- **Task objective**
Which lines in the data below contain the string "vector"? Show each one.

....

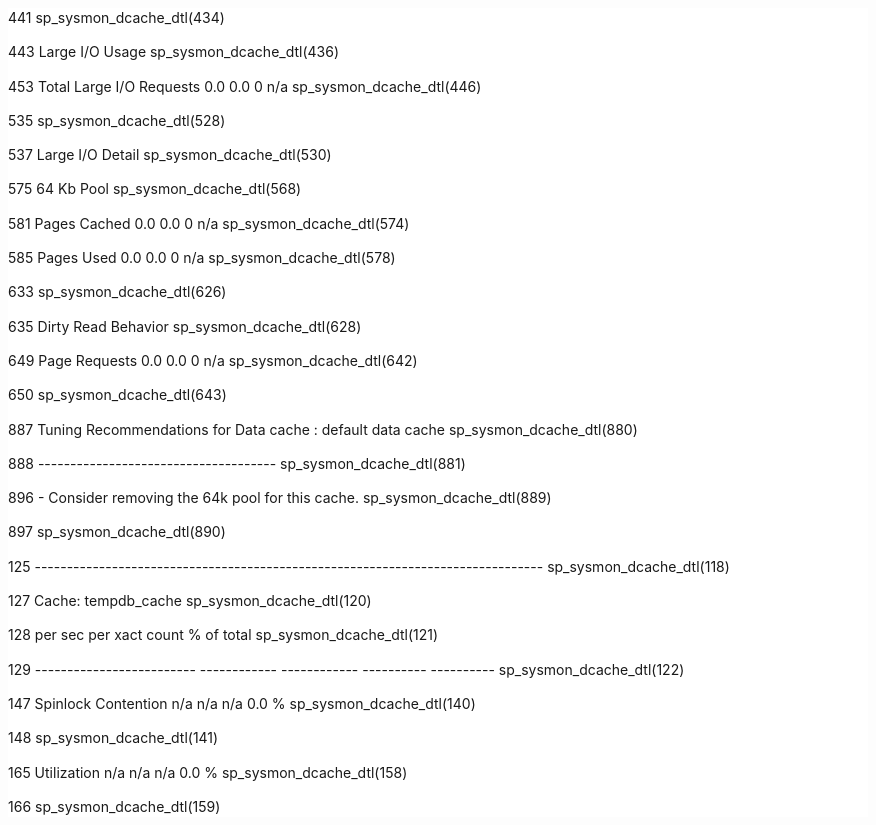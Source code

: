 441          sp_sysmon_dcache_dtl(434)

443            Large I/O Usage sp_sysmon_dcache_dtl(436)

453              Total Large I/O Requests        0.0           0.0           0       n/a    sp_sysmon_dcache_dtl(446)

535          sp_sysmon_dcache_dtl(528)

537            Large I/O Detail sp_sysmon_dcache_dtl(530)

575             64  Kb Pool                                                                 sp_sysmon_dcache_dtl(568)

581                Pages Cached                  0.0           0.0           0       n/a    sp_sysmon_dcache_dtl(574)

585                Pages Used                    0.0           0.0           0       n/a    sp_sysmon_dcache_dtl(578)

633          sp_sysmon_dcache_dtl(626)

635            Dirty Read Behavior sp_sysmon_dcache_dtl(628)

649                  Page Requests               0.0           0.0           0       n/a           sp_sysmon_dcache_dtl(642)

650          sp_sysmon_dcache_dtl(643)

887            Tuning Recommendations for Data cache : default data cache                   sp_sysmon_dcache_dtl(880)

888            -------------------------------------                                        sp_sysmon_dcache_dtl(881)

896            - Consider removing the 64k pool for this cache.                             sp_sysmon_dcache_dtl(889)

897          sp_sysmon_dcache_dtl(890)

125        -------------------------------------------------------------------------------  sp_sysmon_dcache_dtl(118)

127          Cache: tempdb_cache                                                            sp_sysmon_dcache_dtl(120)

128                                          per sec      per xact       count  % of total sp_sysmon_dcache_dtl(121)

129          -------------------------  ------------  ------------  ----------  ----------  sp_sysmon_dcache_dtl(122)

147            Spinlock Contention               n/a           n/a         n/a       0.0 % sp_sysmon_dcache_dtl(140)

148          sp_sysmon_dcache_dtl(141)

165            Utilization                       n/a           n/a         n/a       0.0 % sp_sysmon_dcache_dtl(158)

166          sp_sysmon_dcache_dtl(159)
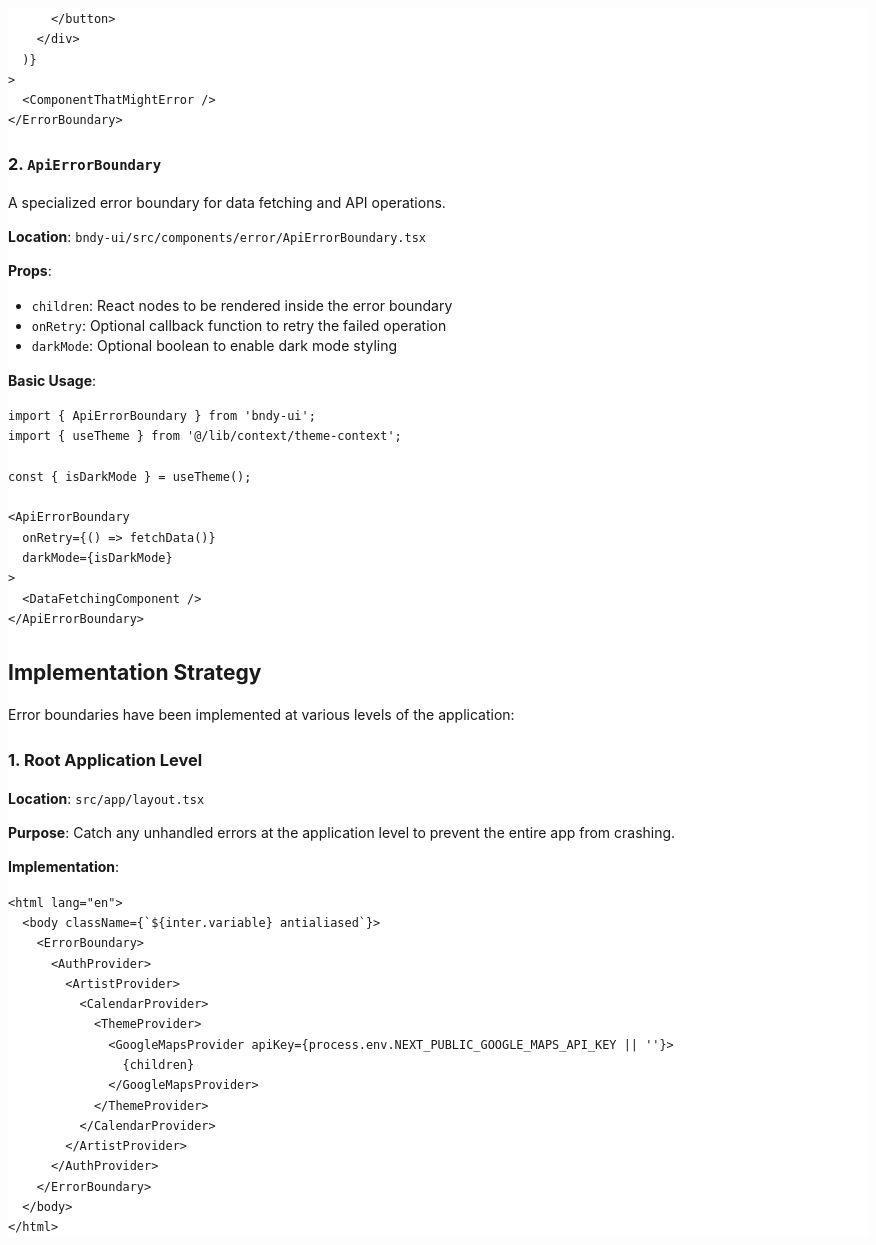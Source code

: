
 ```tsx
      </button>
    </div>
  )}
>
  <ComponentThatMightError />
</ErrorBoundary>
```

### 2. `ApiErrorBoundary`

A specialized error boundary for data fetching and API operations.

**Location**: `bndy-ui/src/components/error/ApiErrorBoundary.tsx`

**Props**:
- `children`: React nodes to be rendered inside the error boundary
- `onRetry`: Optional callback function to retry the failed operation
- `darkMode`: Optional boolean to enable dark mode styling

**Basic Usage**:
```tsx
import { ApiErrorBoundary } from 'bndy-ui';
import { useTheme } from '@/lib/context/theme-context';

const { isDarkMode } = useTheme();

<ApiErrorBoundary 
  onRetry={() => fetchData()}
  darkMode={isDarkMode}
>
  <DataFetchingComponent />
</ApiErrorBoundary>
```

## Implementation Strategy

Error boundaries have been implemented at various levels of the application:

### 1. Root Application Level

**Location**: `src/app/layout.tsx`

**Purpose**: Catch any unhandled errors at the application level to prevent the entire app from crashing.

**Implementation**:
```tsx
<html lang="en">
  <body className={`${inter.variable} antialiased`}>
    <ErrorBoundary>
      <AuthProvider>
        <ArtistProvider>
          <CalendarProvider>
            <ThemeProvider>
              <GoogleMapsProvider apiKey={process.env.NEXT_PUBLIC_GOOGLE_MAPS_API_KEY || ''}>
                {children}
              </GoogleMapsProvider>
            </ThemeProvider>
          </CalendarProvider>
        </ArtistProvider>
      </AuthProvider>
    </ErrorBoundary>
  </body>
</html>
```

....

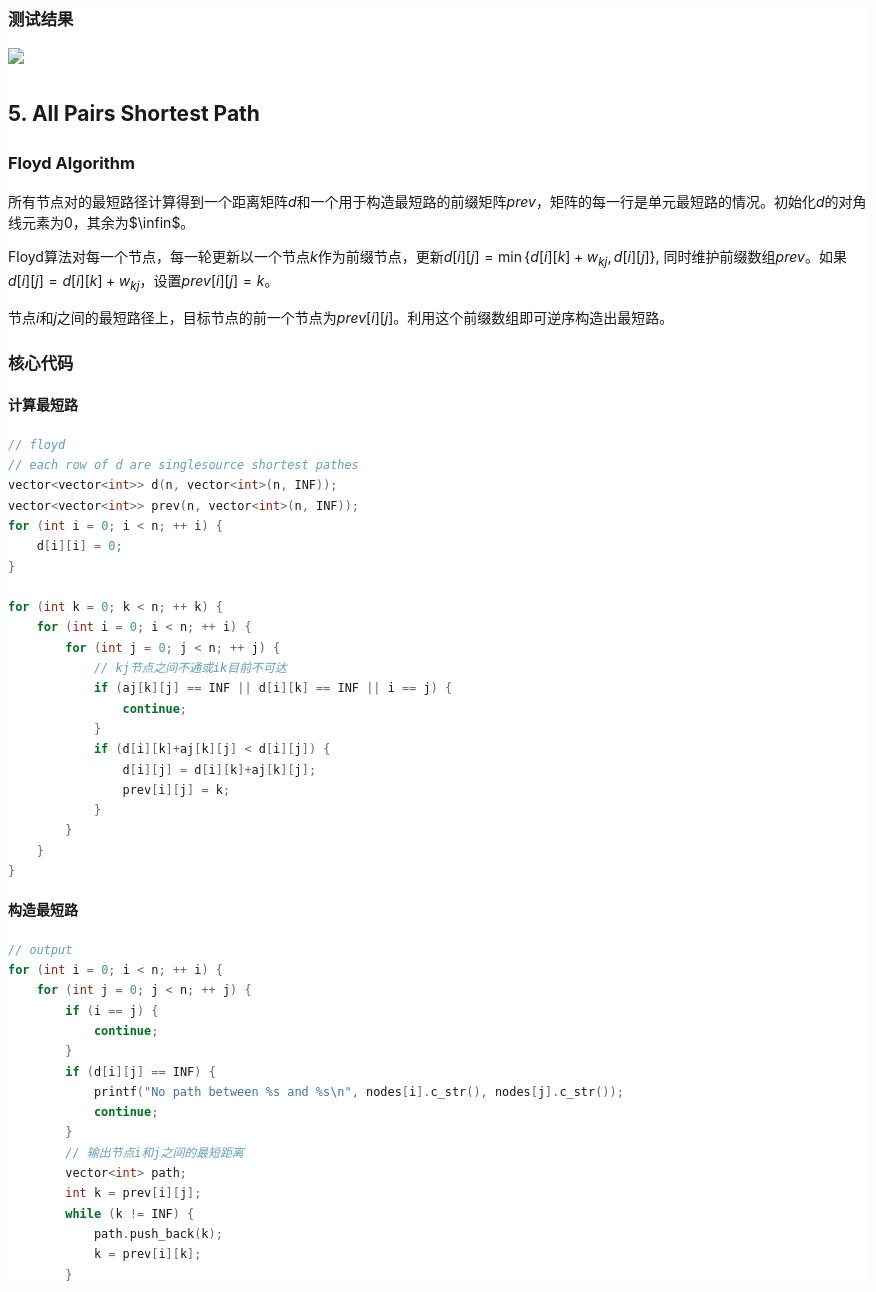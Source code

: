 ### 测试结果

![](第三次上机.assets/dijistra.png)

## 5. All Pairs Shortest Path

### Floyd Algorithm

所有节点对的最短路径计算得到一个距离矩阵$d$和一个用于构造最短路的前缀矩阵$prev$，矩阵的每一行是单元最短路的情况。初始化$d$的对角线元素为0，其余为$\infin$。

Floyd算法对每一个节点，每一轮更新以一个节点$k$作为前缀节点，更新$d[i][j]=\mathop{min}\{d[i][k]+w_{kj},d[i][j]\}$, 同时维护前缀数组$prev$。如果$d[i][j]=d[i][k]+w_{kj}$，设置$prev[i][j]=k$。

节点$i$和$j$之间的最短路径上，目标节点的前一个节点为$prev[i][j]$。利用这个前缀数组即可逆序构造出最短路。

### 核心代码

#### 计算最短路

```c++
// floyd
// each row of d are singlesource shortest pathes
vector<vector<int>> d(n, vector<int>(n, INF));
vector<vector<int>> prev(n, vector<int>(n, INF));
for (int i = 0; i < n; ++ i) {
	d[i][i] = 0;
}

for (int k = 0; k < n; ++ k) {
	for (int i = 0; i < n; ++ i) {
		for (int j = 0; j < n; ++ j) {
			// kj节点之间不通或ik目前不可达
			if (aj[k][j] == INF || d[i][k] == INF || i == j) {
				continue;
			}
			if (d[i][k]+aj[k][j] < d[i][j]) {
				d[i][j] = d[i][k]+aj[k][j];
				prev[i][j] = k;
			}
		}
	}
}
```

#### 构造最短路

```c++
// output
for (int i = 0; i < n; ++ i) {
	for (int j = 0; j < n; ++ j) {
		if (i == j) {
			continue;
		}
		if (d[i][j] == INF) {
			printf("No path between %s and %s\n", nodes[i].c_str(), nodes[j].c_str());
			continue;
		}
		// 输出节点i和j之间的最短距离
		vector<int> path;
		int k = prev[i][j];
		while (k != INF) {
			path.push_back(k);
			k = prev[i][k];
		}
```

....

- **Exercise solution**
vector<vector<int>> d(n, vector<int>(n, INF));
vector<vector<int>> prev(n, vector<int>(n, INF));
		vector<int> path;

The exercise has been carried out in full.